DATA TO USE: Begin

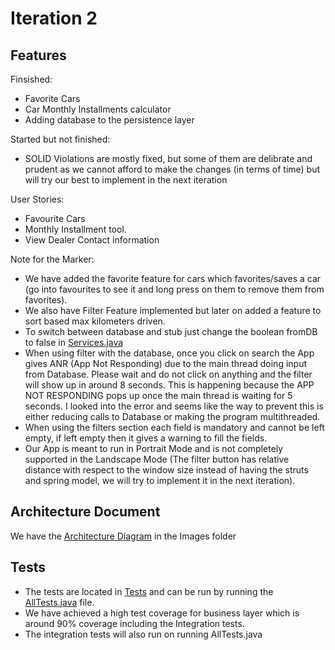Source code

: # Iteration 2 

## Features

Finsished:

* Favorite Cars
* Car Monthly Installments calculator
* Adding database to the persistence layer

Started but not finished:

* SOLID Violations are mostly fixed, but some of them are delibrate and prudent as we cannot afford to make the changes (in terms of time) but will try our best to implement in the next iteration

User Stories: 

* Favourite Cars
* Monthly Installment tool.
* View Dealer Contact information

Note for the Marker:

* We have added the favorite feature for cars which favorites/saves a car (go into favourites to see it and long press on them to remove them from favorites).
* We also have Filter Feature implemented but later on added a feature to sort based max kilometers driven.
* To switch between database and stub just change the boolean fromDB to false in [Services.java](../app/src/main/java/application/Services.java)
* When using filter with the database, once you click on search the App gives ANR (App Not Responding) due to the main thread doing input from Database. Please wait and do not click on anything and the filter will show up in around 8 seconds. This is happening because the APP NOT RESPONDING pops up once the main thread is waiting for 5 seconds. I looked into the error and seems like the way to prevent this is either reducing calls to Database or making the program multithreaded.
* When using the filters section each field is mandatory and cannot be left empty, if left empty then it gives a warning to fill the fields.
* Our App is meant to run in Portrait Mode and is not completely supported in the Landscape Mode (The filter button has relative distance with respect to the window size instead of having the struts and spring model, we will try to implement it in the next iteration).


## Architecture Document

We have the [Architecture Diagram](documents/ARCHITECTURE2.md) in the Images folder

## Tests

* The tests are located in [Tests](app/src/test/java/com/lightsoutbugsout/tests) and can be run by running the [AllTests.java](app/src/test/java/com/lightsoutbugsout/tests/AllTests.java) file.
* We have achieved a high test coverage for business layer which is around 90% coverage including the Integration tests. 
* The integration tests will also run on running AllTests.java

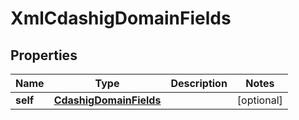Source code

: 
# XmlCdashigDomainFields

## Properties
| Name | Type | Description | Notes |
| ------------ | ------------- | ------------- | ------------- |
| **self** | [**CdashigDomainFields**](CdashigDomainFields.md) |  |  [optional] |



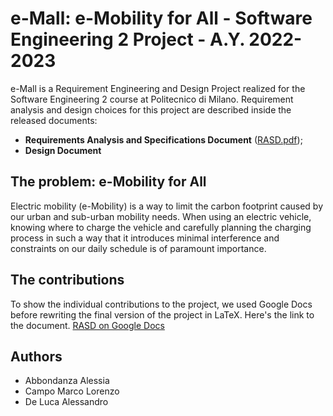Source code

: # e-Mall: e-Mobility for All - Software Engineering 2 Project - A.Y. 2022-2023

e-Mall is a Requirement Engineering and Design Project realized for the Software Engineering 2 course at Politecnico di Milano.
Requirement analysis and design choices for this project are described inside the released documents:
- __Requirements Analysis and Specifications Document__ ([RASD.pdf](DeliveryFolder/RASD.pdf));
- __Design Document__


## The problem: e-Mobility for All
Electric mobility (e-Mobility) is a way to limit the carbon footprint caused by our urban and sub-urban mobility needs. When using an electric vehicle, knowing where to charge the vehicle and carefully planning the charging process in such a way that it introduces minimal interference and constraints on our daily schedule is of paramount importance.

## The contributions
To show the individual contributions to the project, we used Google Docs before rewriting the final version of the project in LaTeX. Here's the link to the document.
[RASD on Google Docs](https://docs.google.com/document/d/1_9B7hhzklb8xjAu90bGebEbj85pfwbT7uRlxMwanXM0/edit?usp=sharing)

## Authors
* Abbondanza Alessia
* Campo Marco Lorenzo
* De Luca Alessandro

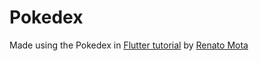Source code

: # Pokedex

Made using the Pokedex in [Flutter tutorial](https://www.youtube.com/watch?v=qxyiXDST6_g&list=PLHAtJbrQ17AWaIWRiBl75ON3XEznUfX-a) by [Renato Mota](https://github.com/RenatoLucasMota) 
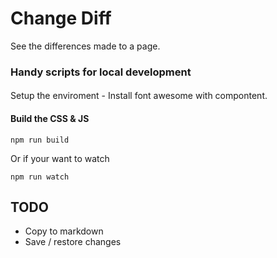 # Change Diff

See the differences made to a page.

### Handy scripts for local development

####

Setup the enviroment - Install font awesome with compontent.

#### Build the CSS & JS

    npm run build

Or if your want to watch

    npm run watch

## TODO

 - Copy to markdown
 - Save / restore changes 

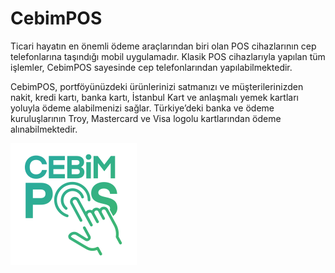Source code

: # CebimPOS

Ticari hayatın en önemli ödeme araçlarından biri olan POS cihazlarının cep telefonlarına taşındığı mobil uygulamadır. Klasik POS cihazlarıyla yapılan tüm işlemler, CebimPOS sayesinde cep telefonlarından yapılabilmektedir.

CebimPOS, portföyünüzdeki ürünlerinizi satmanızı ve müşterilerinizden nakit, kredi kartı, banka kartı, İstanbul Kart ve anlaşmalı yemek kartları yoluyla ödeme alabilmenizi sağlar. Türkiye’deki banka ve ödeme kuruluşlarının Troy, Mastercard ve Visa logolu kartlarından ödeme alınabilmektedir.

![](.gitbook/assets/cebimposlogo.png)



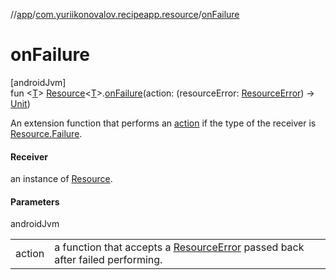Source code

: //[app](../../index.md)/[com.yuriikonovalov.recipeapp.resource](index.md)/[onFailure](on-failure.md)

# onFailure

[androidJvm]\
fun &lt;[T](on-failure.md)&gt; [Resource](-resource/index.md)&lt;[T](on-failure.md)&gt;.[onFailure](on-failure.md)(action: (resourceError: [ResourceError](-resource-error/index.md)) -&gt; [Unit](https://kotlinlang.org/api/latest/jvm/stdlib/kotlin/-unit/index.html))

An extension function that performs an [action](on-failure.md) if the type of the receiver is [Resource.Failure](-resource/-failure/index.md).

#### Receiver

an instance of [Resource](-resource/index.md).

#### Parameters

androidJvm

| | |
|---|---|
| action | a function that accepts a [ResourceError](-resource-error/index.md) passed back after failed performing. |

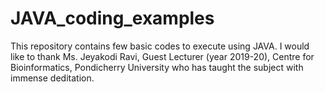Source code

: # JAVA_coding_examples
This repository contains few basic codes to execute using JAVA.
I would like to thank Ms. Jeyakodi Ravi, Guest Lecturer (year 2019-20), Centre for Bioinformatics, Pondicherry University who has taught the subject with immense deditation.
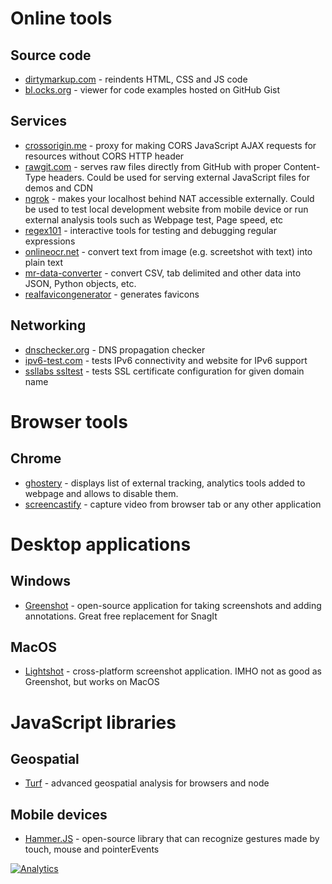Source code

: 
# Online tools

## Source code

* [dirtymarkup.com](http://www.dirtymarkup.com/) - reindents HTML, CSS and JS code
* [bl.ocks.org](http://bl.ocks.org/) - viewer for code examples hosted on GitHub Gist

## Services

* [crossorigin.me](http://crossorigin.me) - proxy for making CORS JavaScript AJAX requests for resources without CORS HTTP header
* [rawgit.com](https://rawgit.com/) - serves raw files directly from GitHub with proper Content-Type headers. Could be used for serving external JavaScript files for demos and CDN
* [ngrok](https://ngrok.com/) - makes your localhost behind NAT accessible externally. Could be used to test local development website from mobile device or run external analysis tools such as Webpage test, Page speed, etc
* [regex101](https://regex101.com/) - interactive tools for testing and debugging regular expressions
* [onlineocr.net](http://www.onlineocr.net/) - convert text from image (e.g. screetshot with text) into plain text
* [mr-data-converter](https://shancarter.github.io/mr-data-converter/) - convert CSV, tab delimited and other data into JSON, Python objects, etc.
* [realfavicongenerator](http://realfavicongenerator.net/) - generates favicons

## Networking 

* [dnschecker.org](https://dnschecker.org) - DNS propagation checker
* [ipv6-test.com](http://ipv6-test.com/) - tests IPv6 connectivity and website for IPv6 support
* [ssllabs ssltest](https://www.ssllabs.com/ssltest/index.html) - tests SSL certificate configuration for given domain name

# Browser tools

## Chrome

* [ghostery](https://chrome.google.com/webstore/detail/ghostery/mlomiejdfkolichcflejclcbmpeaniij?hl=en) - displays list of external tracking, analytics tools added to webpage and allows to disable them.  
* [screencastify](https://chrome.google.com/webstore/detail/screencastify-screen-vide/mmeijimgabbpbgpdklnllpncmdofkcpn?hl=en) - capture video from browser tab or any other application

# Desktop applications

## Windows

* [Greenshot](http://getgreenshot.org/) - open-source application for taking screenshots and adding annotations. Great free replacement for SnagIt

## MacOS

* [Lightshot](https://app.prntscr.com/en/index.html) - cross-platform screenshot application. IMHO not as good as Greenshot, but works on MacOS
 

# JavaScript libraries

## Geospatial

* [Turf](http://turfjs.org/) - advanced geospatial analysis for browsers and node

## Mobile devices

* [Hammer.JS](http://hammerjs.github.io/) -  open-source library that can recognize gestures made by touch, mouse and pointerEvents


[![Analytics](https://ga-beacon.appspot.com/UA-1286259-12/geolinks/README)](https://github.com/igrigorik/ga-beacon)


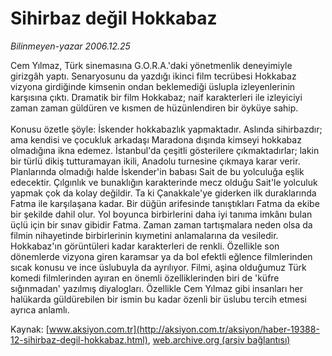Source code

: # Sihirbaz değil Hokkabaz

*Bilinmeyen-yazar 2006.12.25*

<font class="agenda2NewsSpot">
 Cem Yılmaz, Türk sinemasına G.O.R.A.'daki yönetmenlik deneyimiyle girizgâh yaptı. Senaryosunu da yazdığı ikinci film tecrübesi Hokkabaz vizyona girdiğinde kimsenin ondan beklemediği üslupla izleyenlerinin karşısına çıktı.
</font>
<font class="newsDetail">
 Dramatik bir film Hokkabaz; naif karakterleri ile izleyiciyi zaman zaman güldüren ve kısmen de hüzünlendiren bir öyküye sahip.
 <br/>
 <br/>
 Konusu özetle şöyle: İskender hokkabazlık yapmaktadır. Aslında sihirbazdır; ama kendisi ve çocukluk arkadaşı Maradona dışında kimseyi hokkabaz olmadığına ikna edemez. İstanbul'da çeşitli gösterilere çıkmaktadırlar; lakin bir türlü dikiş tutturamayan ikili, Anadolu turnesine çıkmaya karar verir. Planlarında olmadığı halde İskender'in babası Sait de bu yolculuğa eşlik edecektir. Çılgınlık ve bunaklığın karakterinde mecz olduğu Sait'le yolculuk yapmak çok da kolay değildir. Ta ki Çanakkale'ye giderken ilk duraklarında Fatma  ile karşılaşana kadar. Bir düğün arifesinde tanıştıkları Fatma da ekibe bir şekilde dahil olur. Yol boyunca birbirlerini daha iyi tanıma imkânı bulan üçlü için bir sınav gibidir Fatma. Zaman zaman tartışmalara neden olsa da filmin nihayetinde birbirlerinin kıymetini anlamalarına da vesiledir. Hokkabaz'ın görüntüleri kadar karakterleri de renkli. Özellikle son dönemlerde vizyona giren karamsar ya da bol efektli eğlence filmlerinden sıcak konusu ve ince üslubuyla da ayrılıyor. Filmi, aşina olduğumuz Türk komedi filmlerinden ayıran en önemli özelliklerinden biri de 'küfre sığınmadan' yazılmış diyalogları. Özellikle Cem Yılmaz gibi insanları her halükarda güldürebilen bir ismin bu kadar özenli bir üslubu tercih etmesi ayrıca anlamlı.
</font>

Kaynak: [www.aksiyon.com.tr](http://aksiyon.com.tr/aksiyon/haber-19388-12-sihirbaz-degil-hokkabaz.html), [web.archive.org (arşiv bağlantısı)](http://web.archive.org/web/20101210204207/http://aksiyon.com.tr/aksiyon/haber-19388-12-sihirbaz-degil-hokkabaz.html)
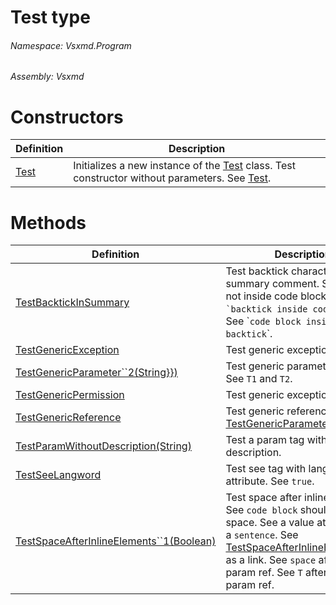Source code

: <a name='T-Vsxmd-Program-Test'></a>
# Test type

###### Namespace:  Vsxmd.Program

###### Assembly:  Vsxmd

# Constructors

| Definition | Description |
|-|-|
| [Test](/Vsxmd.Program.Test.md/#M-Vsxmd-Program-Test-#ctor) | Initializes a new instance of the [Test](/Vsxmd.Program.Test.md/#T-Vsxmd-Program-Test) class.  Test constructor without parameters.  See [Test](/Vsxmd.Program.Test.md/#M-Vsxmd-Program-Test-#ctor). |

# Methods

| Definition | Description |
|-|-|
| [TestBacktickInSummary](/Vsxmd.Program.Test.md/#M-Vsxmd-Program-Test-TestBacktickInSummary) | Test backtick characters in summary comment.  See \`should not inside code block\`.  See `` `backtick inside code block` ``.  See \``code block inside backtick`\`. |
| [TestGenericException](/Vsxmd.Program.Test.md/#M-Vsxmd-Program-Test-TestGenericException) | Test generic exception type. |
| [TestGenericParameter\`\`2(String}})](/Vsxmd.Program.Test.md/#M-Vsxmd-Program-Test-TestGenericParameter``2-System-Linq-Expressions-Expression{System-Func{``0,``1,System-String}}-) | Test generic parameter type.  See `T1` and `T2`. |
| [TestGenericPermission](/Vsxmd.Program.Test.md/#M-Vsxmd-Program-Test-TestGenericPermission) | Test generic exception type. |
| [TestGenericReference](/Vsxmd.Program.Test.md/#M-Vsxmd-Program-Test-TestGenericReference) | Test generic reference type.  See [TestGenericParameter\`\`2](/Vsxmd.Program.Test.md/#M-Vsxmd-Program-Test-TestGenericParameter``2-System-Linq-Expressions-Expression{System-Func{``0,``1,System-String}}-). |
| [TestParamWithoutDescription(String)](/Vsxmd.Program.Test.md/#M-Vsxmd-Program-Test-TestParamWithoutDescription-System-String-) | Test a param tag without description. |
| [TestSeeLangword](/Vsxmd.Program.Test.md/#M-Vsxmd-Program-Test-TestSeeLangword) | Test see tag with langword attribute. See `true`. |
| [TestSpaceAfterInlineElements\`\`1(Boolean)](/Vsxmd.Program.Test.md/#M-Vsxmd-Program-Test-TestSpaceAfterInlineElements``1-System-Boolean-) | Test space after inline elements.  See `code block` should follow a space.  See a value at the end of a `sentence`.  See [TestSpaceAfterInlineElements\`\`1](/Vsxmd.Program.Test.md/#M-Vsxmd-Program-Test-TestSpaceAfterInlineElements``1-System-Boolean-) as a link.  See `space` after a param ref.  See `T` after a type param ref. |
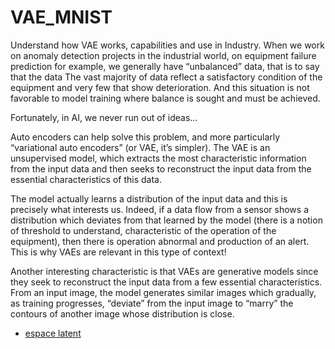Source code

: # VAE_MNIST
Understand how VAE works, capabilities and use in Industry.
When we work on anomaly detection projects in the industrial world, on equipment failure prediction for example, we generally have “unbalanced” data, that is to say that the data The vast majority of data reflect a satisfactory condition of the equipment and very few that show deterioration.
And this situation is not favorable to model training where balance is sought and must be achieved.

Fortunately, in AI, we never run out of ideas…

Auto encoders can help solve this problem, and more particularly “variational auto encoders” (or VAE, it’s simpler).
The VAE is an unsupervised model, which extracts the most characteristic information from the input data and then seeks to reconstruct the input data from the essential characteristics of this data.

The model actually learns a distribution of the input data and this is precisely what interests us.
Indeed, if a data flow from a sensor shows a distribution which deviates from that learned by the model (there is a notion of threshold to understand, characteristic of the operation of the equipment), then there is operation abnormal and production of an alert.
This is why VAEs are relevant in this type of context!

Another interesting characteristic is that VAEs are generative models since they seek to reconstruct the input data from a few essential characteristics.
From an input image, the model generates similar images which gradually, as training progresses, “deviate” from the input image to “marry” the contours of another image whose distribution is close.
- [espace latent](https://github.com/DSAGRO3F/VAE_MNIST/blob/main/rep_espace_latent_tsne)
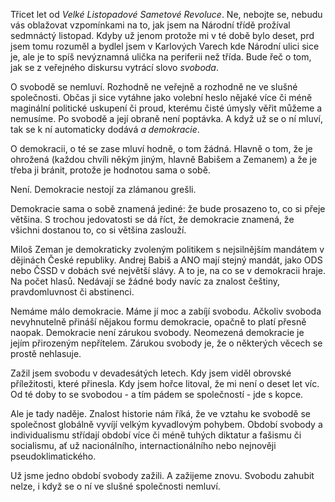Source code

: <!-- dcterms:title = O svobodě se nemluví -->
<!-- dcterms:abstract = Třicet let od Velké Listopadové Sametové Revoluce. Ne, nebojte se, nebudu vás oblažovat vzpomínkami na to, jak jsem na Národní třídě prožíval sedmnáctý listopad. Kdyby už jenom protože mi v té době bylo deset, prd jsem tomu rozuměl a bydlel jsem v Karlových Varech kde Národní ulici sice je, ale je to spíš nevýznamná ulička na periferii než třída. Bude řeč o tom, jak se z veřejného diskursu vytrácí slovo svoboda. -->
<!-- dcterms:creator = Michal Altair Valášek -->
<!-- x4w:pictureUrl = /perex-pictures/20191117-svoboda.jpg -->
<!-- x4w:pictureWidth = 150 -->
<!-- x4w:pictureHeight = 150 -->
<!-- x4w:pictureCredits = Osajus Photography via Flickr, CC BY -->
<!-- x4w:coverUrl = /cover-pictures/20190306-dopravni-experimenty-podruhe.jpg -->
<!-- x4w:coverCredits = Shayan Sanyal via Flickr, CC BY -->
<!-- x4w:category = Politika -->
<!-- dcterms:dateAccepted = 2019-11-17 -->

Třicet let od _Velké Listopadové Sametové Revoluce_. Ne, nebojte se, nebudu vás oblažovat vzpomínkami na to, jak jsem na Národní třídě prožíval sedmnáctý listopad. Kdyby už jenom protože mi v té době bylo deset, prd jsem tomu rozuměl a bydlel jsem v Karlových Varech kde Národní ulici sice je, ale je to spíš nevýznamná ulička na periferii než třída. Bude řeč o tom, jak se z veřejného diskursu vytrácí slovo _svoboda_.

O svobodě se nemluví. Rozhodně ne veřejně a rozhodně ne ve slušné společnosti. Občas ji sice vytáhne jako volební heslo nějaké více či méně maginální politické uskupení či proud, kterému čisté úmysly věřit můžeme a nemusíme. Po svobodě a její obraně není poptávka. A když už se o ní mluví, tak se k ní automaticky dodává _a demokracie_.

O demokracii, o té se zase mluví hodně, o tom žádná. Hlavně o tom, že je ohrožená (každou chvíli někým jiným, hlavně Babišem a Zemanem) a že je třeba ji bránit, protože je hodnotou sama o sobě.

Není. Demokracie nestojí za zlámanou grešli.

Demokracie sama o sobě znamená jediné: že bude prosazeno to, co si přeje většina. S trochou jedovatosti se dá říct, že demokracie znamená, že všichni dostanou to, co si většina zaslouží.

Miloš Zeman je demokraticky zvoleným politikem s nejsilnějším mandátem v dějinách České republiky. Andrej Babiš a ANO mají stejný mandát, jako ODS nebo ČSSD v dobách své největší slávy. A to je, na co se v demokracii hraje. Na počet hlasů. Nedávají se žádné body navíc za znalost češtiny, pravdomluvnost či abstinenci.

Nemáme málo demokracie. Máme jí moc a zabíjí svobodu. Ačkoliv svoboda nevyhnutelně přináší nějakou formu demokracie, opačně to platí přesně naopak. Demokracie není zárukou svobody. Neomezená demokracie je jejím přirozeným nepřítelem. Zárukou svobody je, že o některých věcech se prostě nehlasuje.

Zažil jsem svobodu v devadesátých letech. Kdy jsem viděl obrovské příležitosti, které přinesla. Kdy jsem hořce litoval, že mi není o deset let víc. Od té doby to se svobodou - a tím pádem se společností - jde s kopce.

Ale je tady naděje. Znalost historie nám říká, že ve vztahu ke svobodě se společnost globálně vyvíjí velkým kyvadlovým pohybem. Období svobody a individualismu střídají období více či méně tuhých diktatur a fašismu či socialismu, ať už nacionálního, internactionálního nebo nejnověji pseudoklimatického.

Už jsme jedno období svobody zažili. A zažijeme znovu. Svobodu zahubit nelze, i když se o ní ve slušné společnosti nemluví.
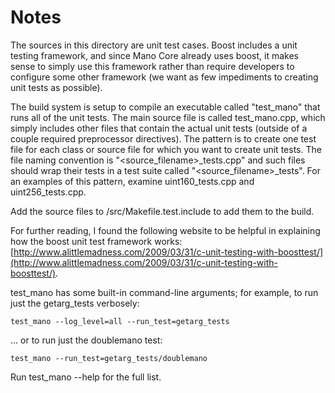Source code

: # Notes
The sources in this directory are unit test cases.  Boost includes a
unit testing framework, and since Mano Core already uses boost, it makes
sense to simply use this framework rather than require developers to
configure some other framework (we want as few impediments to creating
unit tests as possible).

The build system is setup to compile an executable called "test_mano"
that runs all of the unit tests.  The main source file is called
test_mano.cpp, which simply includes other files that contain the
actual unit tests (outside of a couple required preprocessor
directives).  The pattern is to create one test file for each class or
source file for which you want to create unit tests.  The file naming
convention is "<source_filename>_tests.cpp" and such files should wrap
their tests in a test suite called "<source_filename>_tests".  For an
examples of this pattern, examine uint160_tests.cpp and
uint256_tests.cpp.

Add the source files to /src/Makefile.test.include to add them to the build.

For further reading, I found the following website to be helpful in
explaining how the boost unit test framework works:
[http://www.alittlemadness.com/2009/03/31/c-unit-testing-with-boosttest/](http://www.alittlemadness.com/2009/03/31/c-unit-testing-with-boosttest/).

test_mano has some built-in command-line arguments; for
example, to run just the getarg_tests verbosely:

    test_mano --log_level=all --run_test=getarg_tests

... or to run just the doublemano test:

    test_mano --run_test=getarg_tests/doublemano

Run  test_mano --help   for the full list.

DATA TO USE: End

Search the material above for the word "Architecture", then copy each line that holds it.

## Architecture Document
We have the [Architecture Diagram](documents/ARCHITECTURE2.md) in the Images folder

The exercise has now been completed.